Safira baru saja kembali dari kamar mandi, namun dirinya dikejutkan dengan Nathan yang telah membuka matanya.

Ia bergegas mendekat lalu menekan bel agar perawat segera datang. "Nath, kamu udah sadar?" Sorot mata Safira berbinar. Lelaki itu tersenyum tipis melihat gadisnya.

"Ada yang masih sakit? Mau apa?" tanya Safira bertubi-tubi. Nathan hanya bisa menggeleng, ia terlalu lemah hanya untuk menggerakkan bibir.

Tak lama perawat datang, setelah melihat pasien sadar ia bergegas memeriksa kondisi Nathan.

"Gimana, Sus?" tanya Safira.

"Tanda-tanda vital normal, saya panggilkan dokter dulu untuk memastikan kondisi pasien. Saya permisi." Perawat tadi meninggalkan ruangan.

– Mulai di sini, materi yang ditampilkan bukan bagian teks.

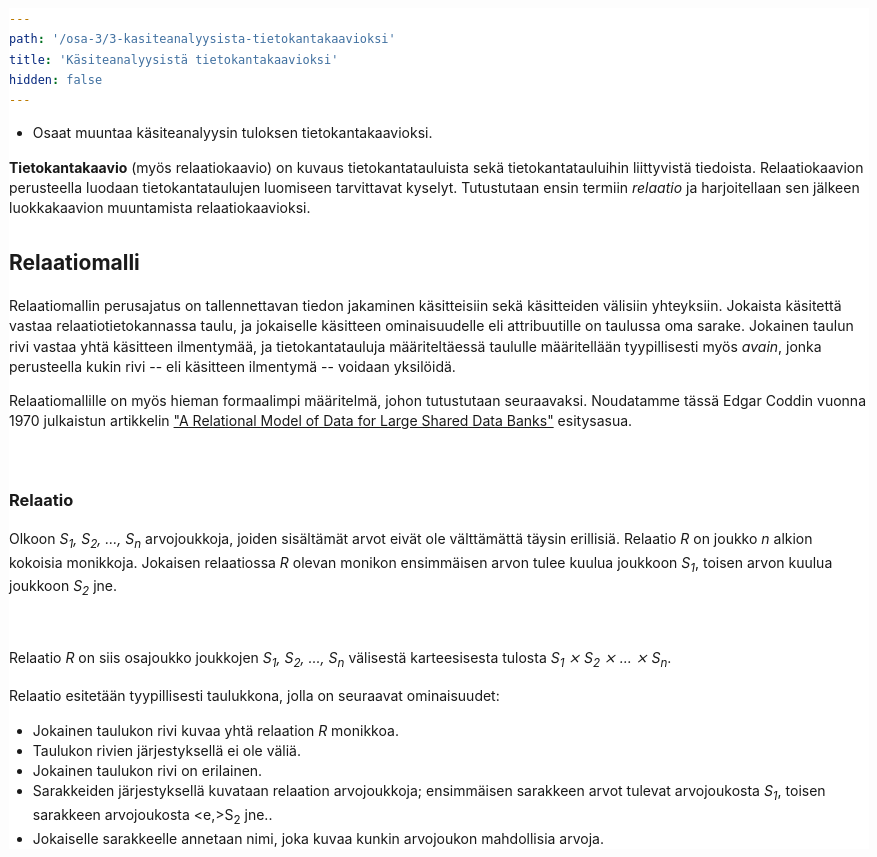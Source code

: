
 ```yaml
---
path: '/osa-3/3-kasiteanalyysista-tietokantakaavioksi'
title: 'Käsiteanalyysistä tietokantakaavioksi'
hidden: false
---
```



<text-box variant='learningObjectives' name='Oppimistavoitteet'>

- Osaat muuntaa käsiteanalyysin tuloksen tietokantakaavioksi.

</text-box>



**Tietokantakaavio** (myös relaatiokaavio) on kuvaus tietokantatauluista sekä tietokantatauluihin liittyvistä tiedoista. Relaatiokaavion perusteella luodaan tietokantataulujen luomiseen tarvittavat kyselyt. Tutustutaan ensin termiin *relaatio* ja harjoitellaan sen jälkeen luokkakaavion muuntamista relaatiokaavioksi.


##  Relaatiomalli

Relaatiomallin perusajatus on tallennettavan tiedon jakaminen käsitteisiin sekä käsitteiden välisiin yhteyksiin. Jokaista käsitettä vastaa relaatiotietokannassa taulu, ja jokaiselle käsitteen ominaisuudelle eli attribuutille on taulussa oma sarake. Jokainen taulun rivi vastaa yhtä käsitteen ilmentymää, ja tietokantatauluja määriteltäessä taululle määritellään tyypillisesti myös *avain*, jonka perusteella kukin rivi -- eli käsitteen ilmentymä -- voidaan yksilöidä.

Relaatiomallille on myös hieman formaalimpi määritelmä, johon tutustutaan seuraavaksi. Noudatamme tässä Edgar Coddin vuonna 1970 julkaistun artikkelin <a href="http://citeseerx.ist.psu.edu/viewdoc/download?doi=10.1.1.98.5286&rep=rep1&type=pdf" target="_blank" norel>"A Relational Model of Data for Large Shared Data Banks"</a> esitysasua.

<br/>

###  Relaatio

Olkoon <em>S<sub>1</sub>, S<sub>2</sub>, ..., S<sub>n</sub></em> arvojoukkoja, joiden sisältämät arvot eivät ole välttämättä täysin erillisiä. Relaatio *R* on joukko *n* alkion kokoisia monikkoja. Jokaisen relaatiossa *R* olevan monikon ensimmäisen arvon tulee kuulua joukkoon <em>S<sub>1</sub></em>, toisen arvon kuulua joukkoon <em>S<sub>2</sub></em> jne.

<br/>

Relaatio *R* on siis osajoukko joukkojen <em>S<sub>1</sub>, S<sub>2</sub>, ..., S<sub>n</sub></em> välisestä karteesisesta tulosta <em>S<sub>1</sub> &#10799; S<sub>2</sub> &#10799; ... &#10799; S<sub>n</sub></em>.

Relaatio esitetään tyypillisesti taulukkona, jolla on seuraavat ominaisuudet:

- Jokainen taulukon rivi kuvaa yhtä relaation *R* monikkoa.
- Taulukon rivien järjestyksellä ei ole väliä.
- Jokainen taulukon rivi on erilainen.
- Sarakkeiden järjestyksellä kuvataan relaation arvojoukkoja; ensimmäisen sarakkeen arvot tulevat arvojoukosta <em>S<sub>1</sub></em>, toisen sarakkeen arvojoukosta <e,>S<sub>2</sub></em> jne..
- Jokaiselle sarakkeelle annetaan nimi, joka kuvaa kunkin arvojoukon mahdollisia arvoja.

"Mau minum?" tanya Safira lagi. Nathan mengangguk. Safira mengambil segelas air dan sedotan lalu menyodorkannya pada Nathan.

"Syukurlah kamu udah sadar, Nath," batin Safira, ia merasa lega.

Derap langkah kaki kembali terdengar dan kini perawat yang tadi memeriksa Nathan datang bersama seorang wanita yang terlihat masih muda. Ia melakukan pemeriksaan ulang pada Nathan setelahnya.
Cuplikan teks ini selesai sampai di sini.